───── Records for this task ─────
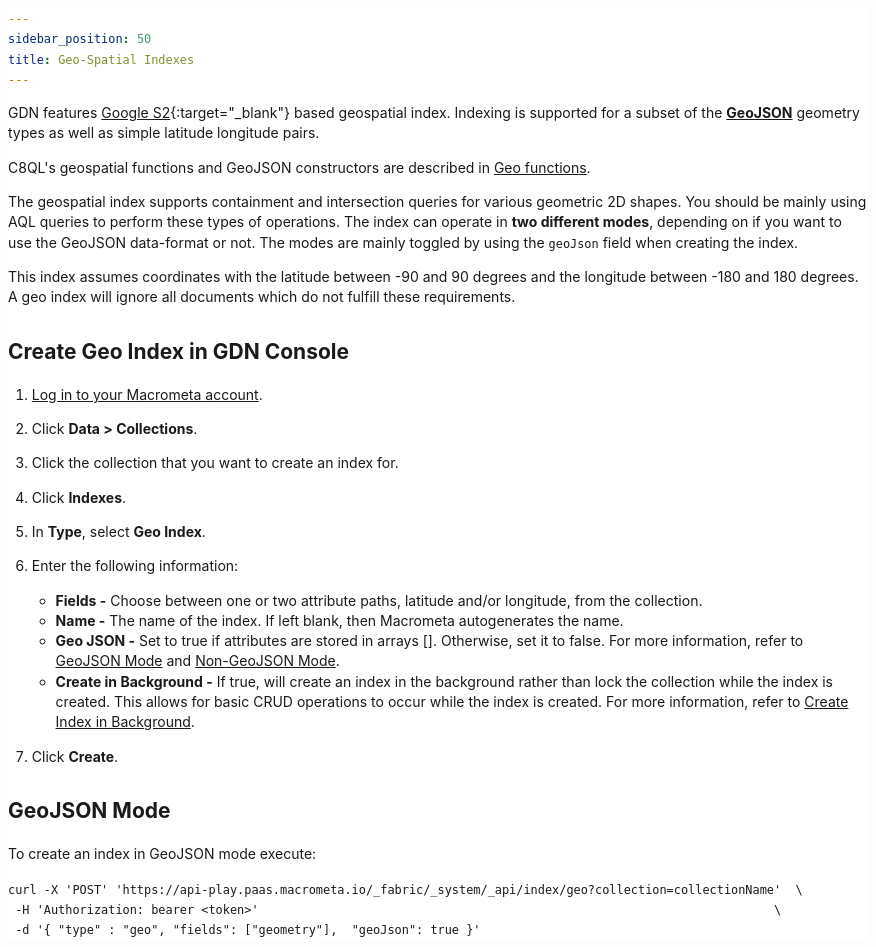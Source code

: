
 ```yaml
---
sidebar_position: 50
title: Geo-Spatial Indexes
---
```


GDN features [Google S2](http://s2geometry.io/){:target="_blank"} based geospatial index. Indexing is supported for a subset of the [**GeoJSON**](#geojson) geometry types as well as simple latitude longitude pairs.

C8QL's geospatial functions and GeoJSON constructors are described in [Geo functions](working-with-indexes.md).

The geospatial index supports containment and intersection queries for various geometric 2D shapes. You should be mainly using AQL queries to perform these types of operations. The index can operate in **two different modes**, depending on if you want to use the GeoJSON data-format or not. The modes are mainly toggled by using the `geoJson` field when creating the index.

This index assumes coordinates with the latitude between -90 and 90 degrees and the longitude between -180 and 180 degrees. A geo index will ignore all documents which do not fulfill these requirements.

## Create Geo Index in GDN Console

1. [Log in to your Macrometa account](https://auth-play.macrometa.io/).
1. Click **Data > Collections**.
1. Click the collection that you want to create an index for.
1. Click **Indexes**.
1. In **Type**, select **Geo Index**.
1. Enter the following information:

   - **Fields -** Choose between one or two attribute paths, latitude and/or longitude, from the collection.
   - **Name -** The name of the index. If left blank, then Macrometa autogenerates the name.
   - **Geo JSON -** Set to true if attributes are stored in arrays []. Otherwise, set it to false. For more information, refer to [GeoJSON Mode](#geojson-mode) and [Non-GeoJSON Mode](#non-geojson-mode).
   - **Create in Background -** If true, will create an index in the background rather than lock the collection while the index is created. This allows for basic CRUD operations to occur while the index is created. For more information, refer to [Create Index in Background](create-index-in-background.md).

1. Click **Create**.

## GeoJSON Mode

To create an index in GeoJSON mode execute:

```cURL
curl -X 'POST' 'https://api-play.paas.macrometa.io/_fabric/_system/_api/index/geo?collection=collectionName'  \
 -H 'Authorization: bearer <token>'                                                                        \
 -d '{ "type" : "geo", "fields": ["geometry"],  "geoJson": true }'
```
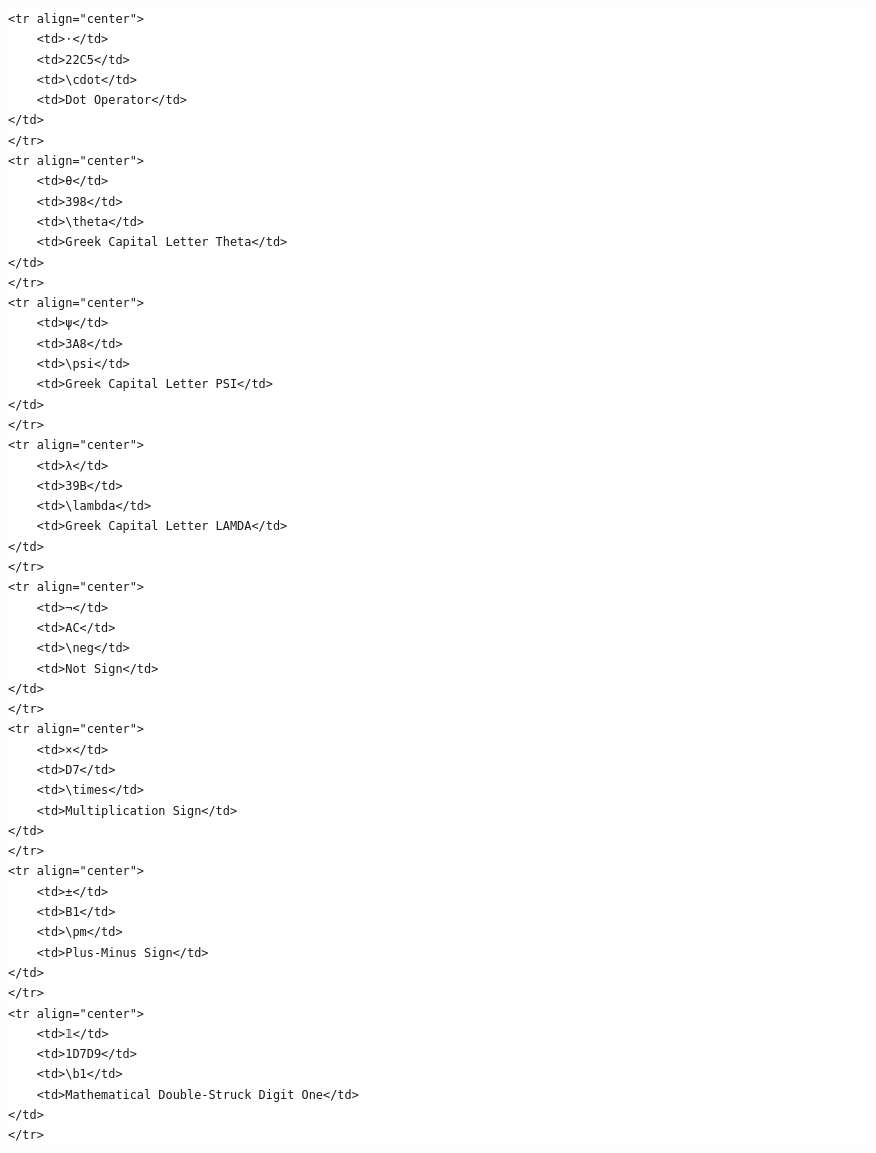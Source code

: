     <tr align="center">
        <td>⋅</td>
        <td>22C5</td>
        <td>\cdot</td>
        <td>Dot Operator</td>
    </td>
    </tr>
    <tr align="center">
        <td>θ</td>
        <td>398</td>
        <td>\theta</td>
        <td>Greek Capital Letter Theta</td>
    </td>
    </tr>
    <tr align="center">
        <td>ψ</td>
        <td>3A8</td>
        <td>\psi</td>
        <td>Greek Capital Letter PSI</td>
    </td>
    </tr>
    <tr align="center">
        <td>λ</td>
        <td>39B</td>
        <td>\lambda</td>
        <td>Greek Capital Letter LAMDA</td>
    </td>
    </tr>
    <tr align="center">
        <td>¬</td>
        <td>AC</td>
        <td>\neg</td>
        <td>Not Sign</td>
    </td>
    </tr>
    <tr align="center">
        <td>×</td>
        <td>D7</td>
        <td>\times</td>
        <td>Multiplication Sign</td>
    </td>
    </tr>
    <tr align="center">
        <td>±</td>
        <td>B1</td>
        <td>\pm</td>
        <td>Plus-Minus Sign</td>
    </td>
    </tr>
    <tr align="center">
        <td>𝟙</td>
        <td>1D7D9</td>
        <td>\b1</td>
        <td>Mathematical Double-Struck Digit One</td>
    </td>
    </tr>
</table>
─────
Search the data above and return each line in which "operations" occurs.

Response box:
The geospatial index supports containment and intersection queries for various geometric 2D shapes. You should be mainly using AQL queries to perform these types of operations. The index can operate in **two different modes**, depending on if you want to use the GeoJSON data-format or not. The modes are mainly toggled by using the `geoJson` field when creating the index.
   - **Create in Background -** If true, will create an index in the background rather than lock the collection while the index is created. This allows for basic CRUD operations to occur while the index is created. For more information, refer to [Create Index in Background](create-index-in-background.md).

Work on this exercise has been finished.